WHAT IS REQUIRED: Could you extract every entry below and reproduce it exactly?

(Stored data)
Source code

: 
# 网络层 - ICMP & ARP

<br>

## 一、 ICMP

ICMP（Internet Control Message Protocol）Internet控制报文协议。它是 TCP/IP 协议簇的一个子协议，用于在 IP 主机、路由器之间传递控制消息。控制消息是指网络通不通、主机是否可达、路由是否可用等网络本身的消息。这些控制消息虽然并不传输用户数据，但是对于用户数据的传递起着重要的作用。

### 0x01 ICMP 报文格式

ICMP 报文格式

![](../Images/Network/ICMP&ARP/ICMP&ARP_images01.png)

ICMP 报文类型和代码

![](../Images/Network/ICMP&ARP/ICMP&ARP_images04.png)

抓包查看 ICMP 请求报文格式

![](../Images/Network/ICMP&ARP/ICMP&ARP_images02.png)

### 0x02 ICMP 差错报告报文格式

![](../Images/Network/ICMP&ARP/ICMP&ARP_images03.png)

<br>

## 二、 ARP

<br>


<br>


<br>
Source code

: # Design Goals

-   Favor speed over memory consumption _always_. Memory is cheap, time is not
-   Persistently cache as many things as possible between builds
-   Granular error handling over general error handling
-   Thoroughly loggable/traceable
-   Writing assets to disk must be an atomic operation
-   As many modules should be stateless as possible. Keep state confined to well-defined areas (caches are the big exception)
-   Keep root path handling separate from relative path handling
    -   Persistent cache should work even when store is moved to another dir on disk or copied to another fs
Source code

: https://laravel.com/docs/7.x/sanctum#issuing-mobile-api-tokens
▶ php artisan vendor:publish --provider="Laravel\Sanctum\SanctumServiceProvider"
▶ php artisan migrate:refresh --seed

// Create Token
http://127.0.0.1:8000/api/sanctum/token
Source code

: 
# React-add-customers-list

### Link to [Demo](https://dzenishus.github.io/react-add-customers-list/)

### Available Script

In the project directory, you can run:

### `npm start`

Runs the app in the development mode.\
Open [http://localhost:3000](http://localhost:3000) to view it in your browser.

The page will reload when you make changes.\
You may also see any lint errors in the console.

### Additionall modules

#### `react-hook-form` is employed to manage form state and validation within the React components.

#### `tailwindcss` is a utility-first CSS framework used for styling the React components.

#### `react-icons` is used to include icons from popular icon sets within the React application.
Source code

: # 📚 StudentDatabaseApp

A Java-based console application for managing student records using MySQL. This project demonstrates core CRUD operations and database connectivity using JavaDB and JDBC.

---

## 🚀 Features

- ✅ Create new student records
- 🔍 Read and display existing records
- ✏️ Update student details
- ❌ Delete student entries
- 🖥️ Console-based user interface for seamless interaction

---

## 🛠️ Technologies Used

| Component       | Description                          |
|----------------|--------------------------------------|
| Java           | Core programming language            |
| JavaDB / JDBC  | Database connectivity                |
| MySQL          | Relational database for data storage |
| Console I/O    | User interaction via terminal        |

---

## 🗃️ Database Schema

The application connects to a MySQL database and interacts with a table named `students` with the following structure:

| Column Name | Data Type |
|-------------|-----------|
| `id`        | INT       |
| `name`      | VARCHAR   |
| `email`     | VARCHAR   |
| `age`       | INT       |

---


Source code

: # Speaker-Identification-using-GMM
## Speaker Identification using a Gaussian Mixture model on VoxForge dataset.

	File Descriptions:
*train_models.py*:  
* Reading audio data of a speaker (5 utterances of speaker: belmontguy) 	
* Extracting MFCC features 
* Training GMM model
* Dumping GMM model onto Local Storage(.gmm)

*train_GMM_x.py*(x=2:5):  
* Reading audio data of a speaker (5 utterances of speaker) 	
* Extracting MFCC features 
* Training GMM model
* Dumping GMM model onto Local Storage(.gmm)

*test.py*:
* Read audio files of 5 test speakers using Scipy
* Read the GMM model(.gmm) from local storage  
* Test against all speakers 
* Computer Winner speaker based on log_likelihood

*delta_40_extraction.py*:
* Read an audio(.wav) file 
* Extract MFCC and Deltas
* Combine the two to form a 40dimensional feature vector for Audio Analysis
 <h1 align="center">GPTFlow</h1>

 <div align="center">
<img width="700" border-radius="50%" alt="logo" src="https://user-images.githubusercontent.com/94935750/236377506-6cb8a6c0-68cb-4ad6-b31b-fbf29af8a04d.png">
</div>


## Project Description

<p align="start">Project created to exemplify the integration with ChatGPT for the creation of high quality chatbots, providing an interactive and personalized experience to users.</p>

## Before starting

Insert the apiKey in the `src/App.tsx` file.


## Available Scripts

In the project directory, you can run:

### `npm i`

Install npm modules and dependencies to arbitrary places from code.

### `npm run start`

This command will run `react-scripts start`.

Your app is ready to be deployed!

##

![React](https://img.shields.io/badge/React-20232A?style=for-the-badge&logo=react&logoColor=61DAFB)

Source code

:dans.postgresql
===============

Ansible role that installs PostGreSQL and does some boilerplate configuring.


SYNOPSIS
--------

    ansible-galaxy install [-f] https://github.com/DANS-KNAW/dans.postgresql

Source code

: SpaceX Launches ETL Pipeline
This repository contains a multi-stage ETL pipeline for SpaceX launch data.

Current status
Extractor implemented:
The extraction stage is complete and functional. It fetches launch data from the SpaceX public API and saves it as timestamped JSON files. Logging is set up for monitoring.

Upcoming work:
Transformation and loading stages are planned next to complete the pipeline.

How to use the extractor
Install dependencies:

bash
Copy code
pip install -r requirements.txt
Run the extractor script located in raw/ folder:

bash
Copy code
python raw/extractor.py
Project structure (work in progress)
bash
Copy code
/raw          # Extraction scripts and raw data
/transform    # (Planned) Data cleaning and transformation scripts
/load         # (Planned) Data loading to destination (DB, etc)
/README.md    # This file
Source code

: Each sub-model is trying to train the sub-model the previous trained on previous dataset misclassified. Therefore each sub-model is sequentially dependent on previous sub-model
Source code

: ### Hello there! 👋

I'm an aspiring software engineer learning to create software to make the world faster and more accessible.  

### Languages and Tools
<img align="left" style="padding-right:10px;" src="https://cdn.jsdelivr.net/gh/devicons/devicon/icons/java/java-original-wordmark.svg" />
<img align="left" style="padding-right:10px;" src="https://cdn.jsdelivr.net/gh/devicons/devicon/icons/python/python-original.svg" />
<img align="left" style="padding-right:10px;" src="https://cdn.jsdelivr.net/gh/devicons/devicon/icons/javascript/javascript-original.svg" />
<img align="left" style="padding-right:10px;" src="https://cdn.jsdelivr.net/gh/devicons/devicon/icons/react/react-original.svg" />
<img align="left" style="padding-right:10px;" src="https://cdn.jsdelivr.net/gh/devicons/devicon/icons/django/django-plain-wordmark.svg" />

EXERCISE ANSWER:
Source code

: 
# 网络层 - ICMP & ARP

<br>

## 一、 ICMP

ICMP（Internet Control Message Protocol）Internet控制报文协议。它是 TCP/IP 协议簇的一个子协议，用于在 IP 主机、路由器之间传递控制消息。控制消息是指网络通不通、主机是否可达、路由是否可用等网络本身的消息。这些控制消息虽然并不传输用户数据，但是对于用户数据的传递起着重要的作用。

### 0x01 ICMP 报文格式

ICMP 报文格式

![](../Images/Network/ICMP&ARP/ICMP&ARP_images01.png)

ICMP 报文类型和代码

![](../Images/Network/ICMP&ARP/ICMP&ARP_images04.png)

抓包查看 ICMP 请求报文格式

![](../Images/Network/ICMP&ARP/ICMP&ARP_images02.png)

### 0x02 ICMP 差错报告报文格式

![](../Images/Network/ICMP&ARP/ICMP&ARP_images03.png)

<br>

## 二、 ARP

<br>


<br>


<br>
Source code

: # Design Goals

-   Favor speed over memory consumption _always_. Memory is cheap, time is not
-   Persistently cache as many things as possible between builds
-   Granular error handling over general error handling
-   Thoroughly loggable/traceable
-   Writing assets to disk must be an atomic operation
-   As many modules should be stateless as possible. Keep state confined to well-defined areas (caches are the big exception)
-   Keep root path handling separate from relative path handling
    -   Persistent cache should work even when store is moved to another dir on disk or copied to another fs
Source code

: https://laravel.com/docs/7.x/sanctum#issuing-mobile-api-tokens
▶ php artisan vendor:publish --provider="Laravel\Sanctum\SanctumServiceProvider"
▶ php artisan migrate:refresh --seed

// Create Token
http://127.0.0.1:8000/api/sanctum/token
Source code

: 
# React-add-customers-list

### Link to [Demo](https://dzenishus.github.io/react-add-customers-list/)

### Available Script

In the project directory, you can run:

### `npm start`

Runs the app in the development mode.\
Open [http://localhost:3000](http://localhost:3000) to view it in your browser.

The page will reload when you make changes.\
You may also see any lint errors in the console.

### Additionall modules

#### `react-hook-form` is employed to manage form state and validation within the React components.

#### `tailwindcss` is a utility-first CSS framework used for styling the React components.

#### `react-icons` is used to include icons from popular icon sets within the React application.
Source code

: # 📚 StudentDatabaseApp

A Java-based console application for managing student records using MySQL. This project demonstrates core CRUD operations and database connectivity using JavaDB and JDBC.

---

## 🚀 Features

- ✅ Create new student records
- 🔍 Read and display existing records
- ✏️ Update student details
- ❌ Delete student entries
- 🖥️ Console-based user interface for seamless interaction

---

## 🛠️ Technologies Used

| Component       | Description                          |
|----------------|--------------------------------------|
| Java           | Core programming language            |
| JavaDB / JDBC  | Database connectivity                |
| MySQL          | Relational database for data storage |
| Console I/O    | User interaction via terminal        |

---

## 🗃️ Database Schema

The application connects to a MySQL database and interacts with a table named `students` with the following structure:

| Column Name | Data Type |
|-------------|-----------|
| `id`        | INT       |
| `name`      | VARCHAR   |
| `email`     | VARCHAR   |
| `age`       | INT       |

---


Source code

: # Speaker-Identification-using-GMM
## Speaker Identification using a Gaussian Mixture model on VoxForge dataset.

	File Descriptions:
*train_models.py*:  
* Reading audio data of a speaker (5 utterances of speaker: belmontguy) 	
* Extracting MFCC features 
* Training GMM model
* Dumping GMM model onto Local Storage(.gmm)

*train_GMM_x.py*(x=2:5):  
* Reading audio data of a speaker (5 utterances of speaker) 	
* Extracting MFCC features 
* Training GMM model
* Dumping GMM model onto Local Storage(.gmm)

*test.py*:
* Read audio files of 5 test speakers using Scipy
* Read the GMM model(.gmm) from local storage  
* Test against all speakers 
* Computer Winner speaker based on log_likelihood

*delta_40_extraction.py*:
* Read an audio(.wav) file 
* Extract MFCC and Deltas
* Combine the two to form a 40dimensional feature vector for Audio Analysis
 <h1 align="center">GPTFlow</h1>

 <div align="center">
<img width="700" border-radius="50%" alt="logo" src="https://user-images.githubusercontent.com/94935750/236377506-6cb8a6c0-68cb-4ad6-b31b-fbf29af8a04d.png">
</div>


## Project Description

<p align="start">Project created to exemplify the integration with ChatGPT for the creation of high quality chatbots, providing an interactive and personalized experience to users.</p>

## Before starting

Insert the apiKey in the `src/App.tsx` file.


## Available Scripts

In the project directory, you can run:

### `npm i`

Install npm modules and dependencies to arbitrary places from code.

### `npm run start`

This command will run `react-scripts start`.

Your app is ready to be deployed!

##

![React](https://img.shields.io/badge/React-20232A?style=for-the-badge&logo=react&logoColor=61DAFB)

Source code

:dans.postgresql
===============

Ansible role that installs PostGreSQL and does some boilerplate configuring.


SYNOPSIS
--------

    ansible-galaxy install [-f] https://github.com/DANS-KNAW/dans.postgresql

Source code

: SpaceX Launches ETL Pipeline
This repository contains a multi-stage ETL pipeline for SpaceX launch data.

Current status
Extractor implemented:
The extraction stage is complete and functional. It fetches launch data from the SpaceX public API and saves it as timestamped JSON files. Logging is set up for monitoring.

Upcoming work:
Transformation and loading stages are planned next to complete the pipeline.

How to use the extractor
Install dependencies:

bash
Copy code
pip install -r requirements.txt
Run the extractor script located in raw/ folder:

bash
Copy code
python raw/extractor.py
Project structure (work in progress)
bash
Copy code
/raw          # Extraction scripts and raw data
/transform    # (Planned) Data cleaning and transformation scripts
/load         # (Planned) Data loading to destination (DB, etc)
/README.md    # This file
Source code

: Each sub-model is trying to train the sub-model the previous trained on previous dataset misclassified. Therefore each sub-model is sequentially dependent on previous sub-model
Source code

: ### Hello there! 👋

I'm an aspiring software engineer learning to create software to make the world faster and more accessible.  

### Languages and Tools
<img align="left" style="padding-right:10px;" src="https://cdn.jsdelivr.net/gh/devicons/devicon/icons/java/java-original-wordmark.svg" />
<img align="left" style="padding-right:10px;" src="https://cdn.jsdelivr.net/gh/devicons/devicon/icons/python/python-original.svg" />
<img align="left" style="padding-right:10px;" src="https://cdn.jsdelivr.net/gh/devicons/devicon/icons/javascript/javascript-original.svg" />
<img align="left" style="padding-right:10px;" src="https://cdn.jsdelivr.net/gh/devicons/devicon/icons/react/react-original.svg" />
<img align="left" style="padding-right:10px;" src="https://cdn.jsdelivr.net/gh/devicons/devicon/icons/django/django-plain-wordmark.svg" />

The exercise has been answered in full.